BANDA ACEH — Percepatan skrining kanker leher rahim di Aceh menghadapi dua persoalan sekaligus: cakupan pemeriksaan yang belum merata dan efisiensi penggunaan reagen. Balai Besar Pengawas Obat dan Makanan (BBPOM) Aceh dan Balai Laboratorium Kesehatan Masyarakat (Labkesmas) Banda Aceh pun memperkuat sinergi untuk menuntaskan keduanya.

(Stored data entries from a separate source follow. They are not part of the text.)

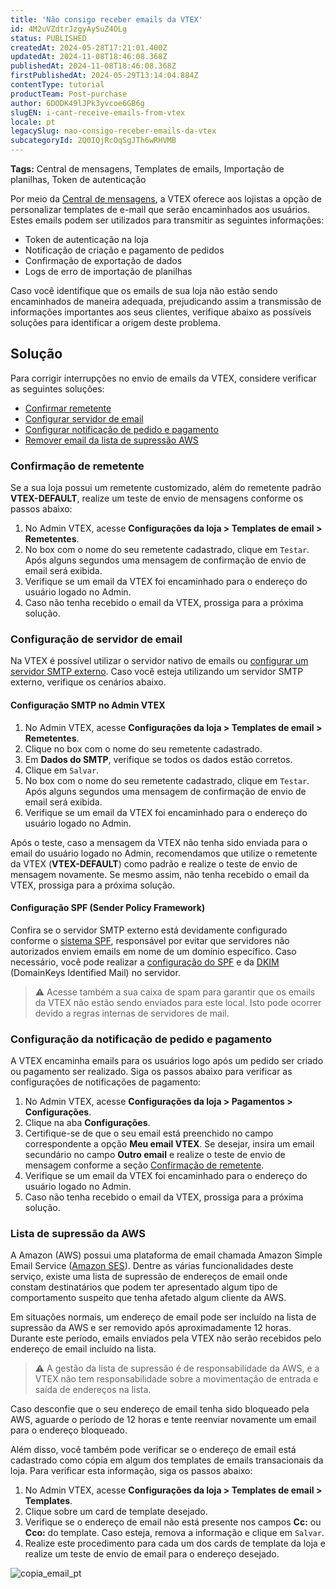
 ```yaml
---
title: 'Não consigo receber emails da VTEX'
id: 4M2uVZdtrJzgyAySuZ4OLg
status: PUBLISHED
createdAt: 2024-05-28T17:21:01.400Z
updatedAt: 2024-11-08T18:46:08.368Z
publishedAt: 2024-11-08T18:46:08.368Z
firstPublishedAt: 2024-05-29T13:14:04.884Z
contentType: tutorial
productTeam: Post-purchase
author: 6DODK49lJPk3yvcoe6GB6g
slugEN: i-cant-receive-emails-from-vtex
locale: pt
legacySlug: nao-consigo-receber-emails-da-vtex
subcategoryId: 2Q0IQjRcOqSgJTh6wRHVMB
---
```


**Tags:** Central de mensagens, Templates de emails, Importação de planilhas, Token de autenticação

Por meio da [Central de mensagens](https://help.vtex.com/pt/tutorial/conhecendo-o-message-center--tutorials_84), a VTEX oferece aos lojistas a opção de personalizar templates de e-mail que serão encaminhados aos usuários. Estes emails podem ser utilizados para transmitir as seguintes informações:
- Token de autenticação na loja
- Notificação de criação e pagamento de pedidos
- Confirmação de exportação de dados
- Logs de erro de importação de planilhas

Caso você identifique que os emails de sua loja não estão sendo encaminhados de maneira adequada, prejudicando assim a transmissão de informações importantes aos seus clientes, verifique abaixo as possíveis soluções para identificar a origem deste problema.

## Solução

Para corrigir interrupções no envio de emails da VTEX, considere verificar as seguintes soluções:

- [Confirmar remetente](#confirmacao-de-remetente)
- [Configurar servidor de email](#configuracao-de-servidor-de-email)
- [Configurar notificação de pedido e pagamento](#configuracao-da-notificacao-de-pedido-e-pagamento)
- [Remover email da lista de supressão AWS](#lista-de-supressao-da-aws)

### Confirmação de remetente

Se a sua loja possui um remetente customizado, além do remetente padrão __VTEX-DEFAULT__, realize um teste de envio de mensagens conforme os passos abaixo:

1. No Admin VTEX, acesse __Configurações da loja > Templates de email > Remetentes__.
2. No box com o nome do seu remetente cadastrado, clique em `Testar`. Após alguns segundos uma mensagem de confirmação de envio de email será exibida.
3. Verifique se um email da VTEX foi encaminhado para o endereço do usuário logado no Admin.
4. Caso não tenha recebido o email da VTEX, prossiga para a próxima solução.

### Configuração de servidor de email

Na VTEX é possível utilizar o servidor nativo de emails ou [configurar um servidor SMTP externo](https://help.vtex.com/pt/tutorial/personalizando-o-smtp-da-vtex--tutorials_2733). Caso você esteja utilizando um servidor SMTP externo, verifique os cenários abaixo.

#### Configuração SMTP no Admin VTEX

1. No Admin VTEX, acesse __Configurações da loja > Templates de email > Remetentes__.
2. Clique no box com o nome do seu remetente cadastrado.
3. Em __Dados do SMTP__, verifique se todos os dados estão corretos.
4. Clique em `Salvar`.
5. No box com o nome do seu remetente cadastrado, clique em `Testar`. Após alguns segundos uma mensagem de confirmação de envio de email será exibida.
6. Verifique se um email da VTEX foi encaminhado para o endereço do usuário logado no Admin.

Após o teste, caso a mensagem da VTEX não tenha sido enviada para o email do usuário logado no Admin, recomendamos que utilize o remetente da VTEX (__VTEX-DEFAULT__) como padrão e realize o teste de envio de mensagem novamente. Se mesmo assim, não tenha recebido o email da VTEX, prossiga para a próxima solução.

#### Configuração SPF (Sender Policy Framework)

Confira se o servidor SMTP externo está devidamente configurado conforme o [sistema SPF](https://help.vtex.com/pt/tutorial/configuracao-de-spf--42t0lkl2VyC6Yewc4wA6wI), responsável por evitar que servidores não autorizados enviem emails em nome de um domínio específico. Caso necessário, você pode realizar a [configuração do SPF](https://developers.vtex.com/docs/guides/setting-up-the-spf) e da [DKIM](https://developers.vtex.com/docs/guides/setting-up-dkim-for-transactional-emails) (DomainKeys Identified Mail) no servidor.

>⚠️ Acesse também a sua caixa de spam para garantir que os emails da VTEX não estão sendo enviados para este local. Isto pode ocorrer devido a regras internas de servidores de mail.

### Configuração da notificação de pedido e pagamento

A VTEX encaminha emails para os usuários logo após um pedido ser criado ou pagamento ser realizado. Siga os passos abaixo para verificar as configurações de notificações de pagamento:

1. No Admin VTEX, acesse __Configurações da loja > Pagamentos > Configurações__.
2. Clique na aba __Configurações__.
3. Certifique-se de que o seu email está preenchido no campo correspondente a opção __Meu email VTEX__. Se desejar, insira um email secundário no campo __Outro email__ e realize o teste de envio de mensagem conforme a seção [Confirmação de remetente](#confirmacao-de-remetente).
4. Verifique se um email da VTEX foi encaminhado para o endereço do usuário logado no Admin.
5. Caso não tenha recebido o email da VTEX, prossiga para a próxima solução.

### Lista de supressão da AWS

A Amazon (AWS) possui uma plataforma de email chamada Amazon Simple Email Service ([Amazon SES](https://aws.amazon.com/pt/ses/)). Dentre as várias funcionalidades deste serviço, existe uma lista de supressão de endereços de email onde constam destinatários que podem ter apresentado algum tipo de comportamento suspeito que tenha afetado algum cliente da AWS.

Em situações normais, um endereço de email pode ser incluído na lista de supressão da AWS e ser removido após aproximadamente 12 horas. Durante este período, emails enviados pela VTEX não serão recebidos pelo endereço de email incluído na lista.

>⚠️ A gestão da lista de supressão é de responsabilidade da AWS, e a VTEX não tem responsabilidade sobre a movimentação de entrada e saída de endereços na lista.

Caso desconfie que o seu endereço de email tenha sido bloqueado pela AWS, aguarde o período de 12 horas e tente reenviar novamente um email para o endereço bloqueado.

Além disso, você também pode verificar se o endereço de email está cadastrado como cópia em algum dos templates de emails transacionais da loja. Para verificar esta informação, siga os passos abaixo:

1. No Admin VTEX, acesse __Configurações da loja > Templates de email > Templates__.
2. Clique sobre um card de template desejado.
3. Verifique se o endereço de email não está presente nos campos __Cc:__ ou __Cco:__ do template. Caso esteja, remova a informação e clique em `Salvar`.
4. Realize este procedimento para cada um dos cards de template da loja e realize um teste de envio de email para o endereço desejado.

![copia_email_pt](https://images.ctfassets.net/alneenqid6w5/11EjQQnjcUHp2IHF87gNCy/51aaca3868dce4213bc7c9f9b447b6ca/copia_email_pt.png)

Kepala Labkesmas Banda Aceh Jontari bersama tim menemui Kepala BBPOM Aceh Riyanto dalam kunjungan kerja yang membahas pelaksanaan skrining human papillomavirus (HPV)-DNA bagi perempuan berisiko. Dari pertemuan itu, terungkap bahwa capaian pemeriksaan di luar Banda Aceh masih di bawah target.
Selain persoalan cakupan, ketersediaan reagen untuk pemeriksaan HPV-DNA menjadi perhatian serius. Sejumlah reagen diketahui akan segera melewati batas waktu pemakaiannya.

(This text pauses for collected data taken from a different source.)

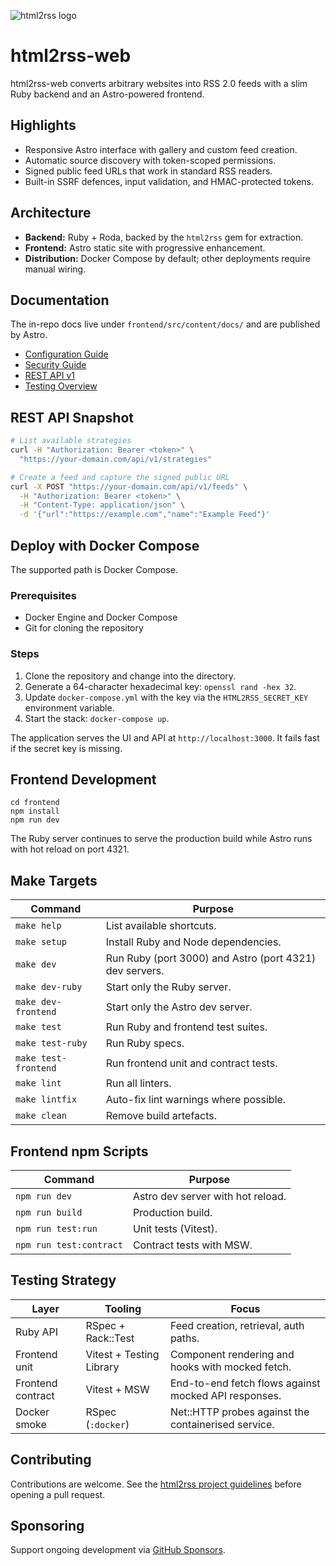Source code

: ![html2rss logo](https://github.com/html2rss/html2rss/raw/master/support/logo.png)

# html2rss-web

html2rss-web converts arbitrary websites into RSS 2.0 feeds with a slim Ruby backend and an Astro-powered frontend.

## Highlights
- Responsive Astro interface with gallery and custom feed creation.
- Automatic source discovery with token-scoped permissions.
- Signed public feed URLs that work in standard RSS readers.
- Built-in SSRF defences, input validation, and HMAC-protected tokens.

## Architecture
- **Backend:** Ruby + Roda, backed by the `html2rss` gem for extraction.
- **Frontend:** Astro static site with progressive enhancement.
- **Distribution:** Docker Compose by default; other deployments require manual wiring.

## Documentation
The in-repo docs live under `frontend/src/content/docs/` and are published by Astro.
- [Configuration Guide](frontend/src/content/docs/configuration.md)
- [Security Guide](frontend/src/content/docs/security.md)
- [REST API v1](frontend/src/content/docs/api/v1.md)
- [Testing Overview](frontend/src/content/docs/testing.md)

## REST API Snapshot
```bash
# List available strategies
curl -H "Authorization: Bearer <token>" \
  "https://your-domain.com/api/v1/strategies"

# Create a feed and capture the signed public URL
curl -X POST "https://your-domain.com/api/v1/feeds" \
  -H "Authorization: Bearer <token>" \
  -H "Content-Type: application/json" \
  -d '{"url":"https://example.com","name":"Example Feed"}'
```

## Deploy with Docker Compose
The supported path is Docker Compose.

### Prerequisites
- Docker Engine and Docker Compose
- Git for cloning the repository

### Steps
1. Clone the repository and change into the directory.
2. Generate a 64-character hexadecimal key: `openssl rand -hex 32`.
3. Update `docker-compose.yml` with the key via the `HTML2RSS_SECRET_KEY` environment variable.
4. Start the stack: `docker-compose up`.

The application serves the UI and API at `http://localhost:3000`. It fails fast if the secret key is missing.

## Frontend Development
```
cd frontend
npm install
npm run dev
```
The Ruby server continues to serve the production build while Astro runs with hot reload on port 4321.

## Make Targets

| Command              | Purpose                                                 |
| -------------------- | ------------------------------------------------------- |
| `make help`          | List available shortcuts.                               |
| `make setup`         | Install Ruby and Node dependencies.                     |
| `make dev`           | Run Ruby (port 3000) and Astro (port 4321) dev servers. |
| `make dev-ruby`      | Start only the Ruby server.                             |
| `make dev-frontend`  | Start only the Astro dev server.                        |
| `make test`          | Run Ruby and frontend test suites.                      |
| `make test-ruby`     | Run Ruby specs.                                         |
| `make test-frontend` | Run frontend unit and contract tests.                   |
| `make lint`          | Run all linters.                                        |
| `make lintfix`       | Auto-fix lint warnings where possible.                  |
| `make clean`         | Remove build artefacts.                                 |

## Frontend npm Scripts

| Command                 | Purpose                           |
| ----------------------- | --------------------------------- |
| `npm run dev`           | Astro dev server with hot reload. |
| `npm run build`         | Production build.                 |
| `npm run test:run`      | Unit tests (Vitest).              |
| `npm run test:contract` | Contract tests with MSW.          |

## Testing Strategy

| Layer             | Tooling                  | Focus                                                |
| ----------------- | ------------------------ | ---------------------------------------------------- |
| Ruby API          | RSpec + Rack::Test       | Feed creation, retrieval, auth paths.                |
| Frontend unit     | Vitest + Testing Library | Component rendering and hooks with mocked fetch.     |
| Frontend contract | Vitest + MSW             | End-to-end fetch flows against mocked API responses. |
| Docker smoke      | RSpec (`:docker`)        | Net::HTTP probes against the containerised service.  |

## Contributing

Contributions are welcome. See the [html2rss project guidelines](https://html2rss.github.io/get-involved/contributing) before opening a pull request.

## Sponsoring

Support ongoing development via [GitHub Sponsors](https://github.com/sponsors/gildesmarais).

Kondisi ini dinilai tidak bisa dibiarkan karena reagen pemeriksaan memiliki nilai ekonomi yang tinggi. Jika tidak dimanfaatkan maksimal sesuai periode penggunaannya, potensi pemborosan sumber daya kesehatan pun mengancam.
Riyanto menegaskan bahwa percepatan skrining tidak bisa berjalan sendiri-sendiri. Sinergi lintas sektor diperlukan agar kendala di lapangan cepat teridentifikasi dan dicarikan solusi.

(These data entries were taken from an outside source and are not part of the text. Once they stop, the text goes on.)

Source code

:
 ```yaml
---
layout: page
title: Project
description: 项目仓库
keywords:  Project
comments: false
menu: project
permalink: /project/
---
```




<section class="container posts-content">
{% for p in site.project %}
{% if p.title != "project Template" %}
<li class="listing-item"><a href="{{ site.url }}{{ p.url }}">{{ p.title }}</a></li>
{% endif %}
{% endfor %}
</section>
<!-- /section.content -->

“Upaya peningkatan cakupan skrining membutuhkan kolaborasi dari berbagai pihak. Kita perlu memastikan koordinasi berjalan dengan baik agar berbagai kendala di lapangan dapat segera diidentifikasi dan dicarikan solusinya. BBPOM Aceh siap mendukung sinergi sesuai dengan tugas dan kewenangan yang dimiliki,” ujar Riyanto.
Menurutnya, komunikasi yang berkelanjutan antarlembaga menjadi kunci agar program berjalan efektif dan tepat sasaran. Dengan begitu, manfaat layanan bisa dirasakan langsung oleh masyarakat Aceh.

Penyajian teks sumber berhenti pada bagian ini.